I'm writing a program which would take a list of text files as arguments and outputs a file in which each row is the intercalation of tabs between the corresponding rows in the files.
Assume all characters are ASCII encoded
import GHC.IO.Handle
import System.IO
import System.Environment
import Data.List
main = do
(out:files) <- getArgs
hs <- mapM (`openFile` ReadMode) files
txts <- mapM B.hGetContents hs
let final = map (B.intercalate (B.singleton '\t')) . transpose
. map (B.lines . B.filter (/= '\t')) $ txts
withFile out WriteMode $ \out ->
B.hPutStr out (B.unlines final)
putStrLn "Completed successfully"
The problem is that it outputs:
file1row1
file2row1
file1row2
file2row2
file1row3
file2row3
instead of:
file1row1 file2row1
file1row2 file2row2
file1row3 file2row3
The same logic works correctly when tested by manually defining the functions in ghci.
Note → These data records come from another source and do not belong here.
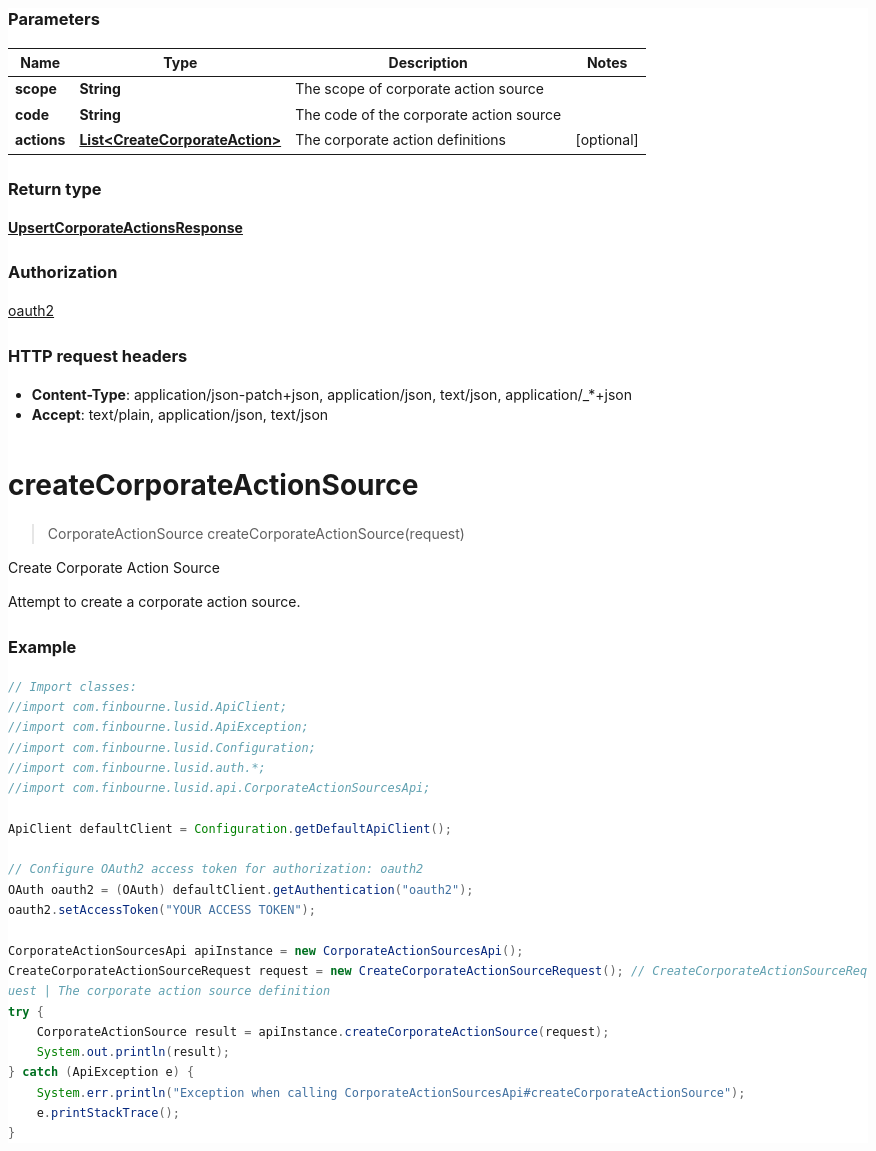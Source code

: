 ### Parameters

Name | Type | Description  | Notes
------------- | ------------- | ------------- | -------------
 **scope** | **String**| The scope of corporate action source |
 **code** | **String**| The code of the corporate action source |
 **actions** | [**List&lt;CreateCorporateAction&gt;**](CreateCorporateAction.md)| The corporate action definitions | [optional]

### Return type

[**UpsertCorporateActionsResponse**](UpsertCorporateActionsResponse.md)

### Authorization

[oauth2](../README.md#oauth2)

### HTTP request headers

 - **Content-Type**: application/json-patch+json, application/json, text/json, application/_*+json
 - **Accept**: text/plain, application/json, text/json

<a name="createCorporateActionSource"></a>
# **createCorporateActionSource**
> CorporateActionSource createCorporateActionSource(request)

Create Corporate Action Source

Attempt to create a corporate action source.

### Example
```java
// Import classes:
//import com.finbourne.lusid.ApiClient;
//import com.finbourne.lusid.ApiException;
//import com.finbourne.lusid.Configuration;
//import com.finbourne.lusid.auth.*;
//import com.finbourne.lusid.api.CorporateActionSourcesApi;

ApiClient defaultClient = Configuration.getDefaultApiClient();

// Configure OAuth2 access token for authorization: oauth2
OAuth oauth2 = (OAuth) defaultClient.getAuthentication("oauth2");
oauth2.setAccessToken("YOUR ACCESS TOKEN");

CorporateActionSourcesApi apiInstance = new CorporateActionSourcesApi();
CreateCorporateActionSourceRequest request = new CreateCorporateActionSourceRequest(); // CreateCorporateActionSourceRequest | The corporate action source definition
try {
    CorporateActionSource result = apiInstance.createCorporateActionSource(request);
    System.out.println(result);
} catch (ApiException e) {
    System.err.println("Exception when calling CorporateActionSourcesApi#createCorporateActionSource");
    e.printStackTrace();
}
```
And the same code works correctly when using Data.Text.Lazy
instead of lazy Bytestring
s.
What's wrong with my approach?
There is a known bug in Data.ByteString.Lazy.UTF8 where newline conversion doesn't take place properly, even though the documentation says that it should. (See Data.ByteString.Lazy.Char8 newline conversion on Windows---is the documentation misleading?) This could be the cause of your problem.